While most of Europe sighed in a collective relief upon learning that Alexander van der Bellen was elected President of Austria and at the same time ignoring the fact that a crypto-Nazi won 49.7 percent of the vote (seriously, Austria, what the actual fuck?!) important changes, albeit of a lesser degree, are taking place just south of the Austrian border, too. Namely, early on Monday the SDS of Janez Janša saw its first top-tier departure. To be fair, putting Andrej Čuš MP in the top-tier is a bit of a stretch, but the 26-year-old was once the leader of the Party youth organisation and elected to parliament twice (as a replacement deputy in 2013 and a full-term deputy a year later) so by virtue of the position he holds, count the kid in the grown-ups column. Also, the fact that he is the first one to walk from a party that is increasingly looking like a bad car wreck is not unimportant.
Now, in the past few weeks a lot was said and written about how SDS is bursting at the seams, pengovsky included. But almost invariably this was framed as the more sensible wing of the party jumping ship, leaving Janša increasingly isolated and dejected thus opening up space for Aleš Primc to upgrade his protest movement into a full-blown party and commandeer most of the right-wing. Čuš quitting the SDS signals that Primc may have opted for eating up the SDS from within.
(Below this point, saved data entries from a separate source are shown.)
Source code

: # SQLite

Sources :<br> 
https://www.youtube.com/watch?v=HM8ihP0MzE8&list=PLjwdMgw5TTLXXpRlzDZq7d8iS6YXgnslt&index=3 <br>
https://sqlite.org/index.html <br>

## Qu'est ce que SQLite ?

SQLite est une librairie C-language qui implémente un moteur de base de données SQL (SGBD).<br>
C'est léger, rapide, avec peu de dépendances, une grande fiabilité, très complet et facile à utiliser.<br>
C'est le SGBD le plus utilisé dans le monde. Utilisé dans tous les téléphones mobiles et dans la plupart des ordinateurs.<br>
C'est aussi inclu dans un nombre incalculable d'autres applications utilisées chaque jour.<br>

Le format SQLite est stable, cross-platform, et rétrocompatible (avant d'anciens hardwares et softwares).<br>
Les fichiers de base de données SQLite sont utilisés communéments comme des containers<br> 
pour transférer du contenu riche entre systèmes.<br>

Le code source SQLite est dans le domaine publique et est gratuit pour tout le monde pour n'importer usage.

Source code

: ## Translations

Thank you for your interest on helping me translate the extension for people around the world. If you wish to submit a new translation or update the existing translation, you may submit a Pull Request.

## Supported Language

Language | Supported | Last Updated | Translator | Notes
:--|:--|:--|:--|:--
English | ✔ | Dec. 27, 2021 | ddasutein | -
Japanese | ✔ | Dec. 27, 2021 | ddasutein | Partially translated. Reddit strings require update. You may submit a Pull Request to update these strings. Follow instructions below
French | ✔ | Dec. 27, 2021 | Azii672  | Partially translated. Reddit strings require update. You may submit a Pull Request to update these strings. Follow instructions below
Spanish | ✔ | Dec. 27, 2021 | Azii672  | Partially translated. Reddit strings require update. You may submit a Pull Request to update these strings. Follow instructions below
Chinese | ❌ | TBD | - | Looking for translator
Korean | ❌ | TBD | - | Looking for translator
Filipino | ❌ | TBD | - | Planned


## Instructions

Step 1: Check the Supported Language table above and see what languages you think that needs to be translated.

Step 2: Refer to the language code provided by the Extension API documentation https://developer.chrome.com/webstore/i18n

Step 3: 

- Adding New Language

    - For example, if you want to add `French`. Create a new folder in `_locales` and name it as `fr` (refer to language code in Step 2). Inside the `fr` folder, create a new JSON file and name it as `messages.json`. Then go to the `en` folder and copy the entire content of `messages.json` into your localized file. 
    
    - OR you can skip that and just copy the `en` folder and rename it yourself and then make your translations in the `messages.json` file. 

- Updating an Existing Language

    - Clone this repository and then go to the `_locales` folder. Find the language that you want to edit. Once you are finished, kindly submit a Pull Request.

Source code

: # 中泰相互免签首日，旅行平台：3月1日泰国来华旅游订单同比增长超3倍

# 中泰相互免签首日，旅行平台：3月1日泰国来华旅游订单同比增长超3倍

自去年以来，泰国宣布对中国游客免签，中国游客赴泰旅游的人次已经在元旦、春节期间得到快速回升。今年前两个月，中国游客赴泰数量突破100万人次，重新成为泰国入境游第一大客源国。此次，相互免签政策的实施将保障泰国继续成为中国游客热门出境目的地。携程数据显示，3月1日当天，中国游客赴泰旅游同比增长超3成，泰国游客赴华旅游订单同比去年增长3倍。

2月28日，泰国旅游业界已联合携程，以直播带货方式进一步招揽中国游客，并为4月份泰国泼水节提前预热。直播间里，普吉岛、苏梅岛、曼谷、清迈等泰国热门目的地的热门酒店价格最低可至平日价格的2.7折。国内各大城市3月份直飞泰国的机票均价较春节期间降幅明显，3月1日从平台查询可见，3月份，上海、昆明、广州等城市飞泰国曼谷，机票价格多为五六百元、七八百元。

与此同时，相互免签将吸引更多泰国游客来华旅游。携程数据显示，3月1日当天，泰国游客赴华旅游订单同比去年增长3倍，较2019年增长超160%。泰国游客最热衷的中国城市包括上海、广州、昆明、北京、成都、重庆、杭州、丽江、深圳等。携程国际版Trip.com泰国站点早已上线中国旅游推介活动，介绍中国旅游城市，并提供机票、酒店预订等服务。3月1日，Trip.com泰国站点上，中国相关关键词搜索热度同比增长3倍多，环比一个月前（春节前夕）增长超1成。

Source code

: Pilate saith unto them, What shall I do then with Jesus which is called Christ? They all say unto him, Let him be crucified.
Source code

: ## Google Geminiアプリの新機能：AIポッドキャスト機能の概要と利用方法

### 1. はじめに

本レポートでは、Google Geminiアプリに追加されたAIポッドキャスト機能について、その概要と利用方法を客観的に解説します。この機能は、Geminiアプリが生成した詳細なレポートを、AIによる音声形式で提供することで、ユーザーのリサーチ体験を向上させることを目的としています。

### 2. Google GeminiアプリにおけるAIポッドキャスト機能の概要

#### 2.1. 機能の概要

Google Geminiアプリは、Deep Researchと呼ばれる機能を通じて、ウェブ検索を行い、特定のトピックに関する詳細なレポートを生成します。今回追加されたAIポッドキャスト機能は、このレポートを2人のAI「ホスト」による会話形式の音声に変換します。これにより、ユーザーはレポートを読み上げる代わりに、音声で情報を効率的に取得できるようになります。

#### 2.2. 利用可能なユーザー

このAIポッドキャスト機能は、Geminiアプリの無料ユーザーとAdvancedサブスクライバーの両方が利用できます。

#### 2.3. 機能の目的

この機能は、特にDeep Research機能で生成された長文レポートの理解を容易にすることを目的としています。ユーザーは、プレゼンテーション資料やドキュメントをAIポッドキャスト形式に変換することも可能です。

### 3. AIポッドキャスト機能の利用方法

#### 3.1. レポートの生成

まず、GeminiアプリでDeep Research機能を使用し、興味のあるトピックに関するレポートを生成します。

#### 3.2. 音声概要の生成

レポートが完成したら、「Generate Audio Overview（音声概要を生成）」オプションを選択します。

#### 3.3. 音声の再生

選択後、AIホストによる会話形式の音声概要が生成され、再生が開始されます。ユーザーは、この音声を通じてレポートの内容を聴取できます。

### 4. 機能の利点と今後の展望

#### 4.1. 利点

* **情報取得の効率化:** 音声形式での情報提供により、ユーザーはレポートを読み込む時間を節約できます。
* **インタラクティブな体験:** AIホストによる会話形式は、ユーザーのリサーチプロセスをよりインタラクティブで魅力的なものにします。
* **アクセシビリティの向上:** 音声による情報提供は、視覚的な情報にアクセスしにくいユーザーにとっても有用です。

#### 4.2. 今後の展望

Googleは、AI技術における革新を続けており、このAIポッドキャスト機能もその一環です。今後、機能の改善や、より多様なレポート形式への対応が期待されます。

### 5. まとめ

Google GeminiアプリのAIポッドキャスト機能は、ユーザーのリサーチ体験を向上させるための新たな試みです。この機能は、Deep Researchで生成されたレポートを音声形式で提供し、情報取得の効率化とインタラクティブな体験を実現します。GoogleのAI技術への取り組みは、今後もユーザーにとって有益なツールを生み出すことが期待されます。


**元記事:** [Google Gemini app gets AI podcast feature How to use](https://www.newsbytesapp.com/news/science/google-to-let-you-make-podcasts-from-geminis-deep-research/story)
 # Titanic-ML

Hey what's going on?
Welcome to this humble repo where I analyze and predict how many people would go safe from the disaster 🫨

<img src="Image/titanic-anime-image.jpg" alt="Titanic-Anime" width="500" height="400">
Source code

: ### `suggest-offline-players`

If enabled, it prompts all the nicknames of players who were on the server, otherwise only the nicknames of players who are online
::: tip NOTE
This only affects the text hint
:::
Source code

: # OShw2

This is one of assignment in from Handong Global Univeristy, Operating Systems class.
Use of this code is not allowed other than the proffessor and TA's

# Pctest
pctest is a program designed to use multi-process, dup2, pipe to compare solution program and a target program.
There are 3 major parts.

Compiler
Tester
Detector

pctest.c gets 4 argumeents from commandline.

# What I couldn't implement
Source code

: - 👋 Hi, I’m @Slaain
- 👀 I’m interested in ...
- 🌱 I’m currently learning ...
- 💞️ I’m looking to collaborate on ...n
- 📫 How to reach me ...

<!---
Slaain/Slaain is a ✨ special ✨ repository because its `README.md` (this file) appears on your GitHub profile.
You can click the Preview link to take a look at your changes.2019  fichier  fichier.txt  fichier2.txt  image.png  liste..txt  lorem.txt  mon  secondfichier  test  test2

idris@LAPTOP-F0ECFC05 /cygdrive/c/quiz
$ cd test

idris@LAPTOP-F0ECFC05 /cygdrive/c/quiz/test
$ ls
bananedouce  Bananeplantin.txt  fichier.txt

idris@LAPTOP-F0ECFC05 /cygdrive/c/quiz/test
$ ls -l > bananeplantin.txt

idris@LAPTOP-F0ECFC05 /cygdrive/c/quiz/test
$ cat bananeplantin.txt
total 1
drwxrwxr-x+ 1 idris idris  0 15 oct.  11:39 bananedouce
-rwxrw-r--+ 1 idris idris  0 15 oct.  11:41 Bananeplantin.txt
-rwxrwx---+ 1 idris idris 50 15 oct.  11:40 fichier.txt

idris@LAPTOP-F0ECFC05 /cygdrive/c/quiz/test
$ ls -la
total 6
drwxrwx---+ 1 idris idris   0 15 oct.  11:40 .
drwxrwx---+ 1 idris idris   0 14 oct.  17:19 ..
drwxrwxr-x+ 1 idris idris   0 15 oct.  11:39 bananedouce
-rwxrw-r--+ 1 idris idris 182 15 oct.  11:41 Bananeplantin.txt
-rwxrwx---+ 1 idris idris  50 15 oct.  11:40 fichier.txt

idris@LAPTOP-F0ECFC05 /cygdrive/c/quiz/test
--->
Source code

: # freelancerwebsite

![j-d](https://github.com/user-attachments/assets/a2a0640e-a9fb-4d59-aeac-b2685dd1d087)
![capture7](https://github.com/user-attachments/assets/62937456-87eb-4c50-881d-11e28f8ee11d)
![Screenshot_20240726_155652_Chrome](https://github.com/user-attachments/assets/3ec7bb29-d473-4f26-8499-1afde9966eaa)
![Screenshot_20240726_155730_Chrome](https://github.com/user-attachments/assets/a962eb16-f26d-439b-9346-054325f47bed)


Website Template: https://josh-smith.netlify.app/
You see, Čuš took on quite a visible profile during the autumn/winter refugee crisis. Fomenting protests against refugee centres in Kidričevo near his native Ptuj and later in Šenčur near Kranj, accusing the president of the parliament Brglez of high treason for advocating the location of the centre in his hometown of Logatec (where it was ultimately established), the kid toed the anti-imigrant line in a way that would make Norbert Hofer proud. And since the ChristDem NSi, the other parliamentary right-wing party is Angela Merkel‘s echo chamber on many issues including the refugees, Čuš is – for the moment at least – persona non grata for the NSi. So much for theories of in-parliament poaching. On the other hand, Primc has built up a relatively massive operation on the ground, full of anger, righteousness and populism in general, but is lacking direct access to the parliamentary arena. He can’t wait forever lest he loses the momentum and since elections aren’t going to happen any time soon, peeling an MP or two off the SDS is a sensible way to go about it.
For his part, Čuš claims to have been simply fed up with Janša obsessing over Milan Kučan and that it was time to think of the future, especially future of the young people whom he obviously sees as his constituency. As far as excuses go he could have done worse. But the whole thing is nevertheless so transparent that it hurts. Namely, the latest iteration of Janša so-not-being-over Kučan consists of a group of JJ’s
blowhards diehards indicting Kučan for high treason back in 1990 when he allegedly failed to stop the Yugoslav Army from hauling away a lot of weaponry earmarked for the nascent Territorial Defence (precursor to the Slovene Army). The case doesn’t have a leg to stand on, but this was just a cue Čuš was waiting for to make his move.
As per Rules and Regulations, he is now counted as an independent. But it will soon become apparent whether his “this is why we can’t have nice things” manoeuvre is just a ploy or is he really that stupid. Namely, his life as of Monday will become enormously more difficult. Not only will he lose access to the resources of a very large parliamentary group and will instead have to share limited resources in money and personnel with other independents . He will also have to contend with more constrained speaking time alloted and get generally to the back of the line on many issues and scenarios. It sucks being an independent in Slovenian parliament.
Unless, of course, you have outside support that will generate media attention. And this is where Primc comes into play. Yesterday Čuš was saying something about forming advisory councils and soliciting expert opinions on various issues as his path forward. Left to his own devices, this is a nigh-impossible task for one man, especially as inexperienced as Čuš is. If, however, the attendees were brought in by someone else, say an emerging political party with a wide grass-roots network and if Čuš provides a high-profile venue, such as, dunno, a conference room in the parliament, then the whole thing is suddenly very doable.
So, the smart money is on Andrej Čuš MP, formerly of SDS, to soon become the poster-boy of a new political party run by Aleš Primc. And if a few other SDS MPs were to follow in Čuš’s footsteps, we could soon find ourselves with several nominally independent MPs forming an unofficial parliamentary group which then in turn becomes a fully fledged party. We’ve seen that film before.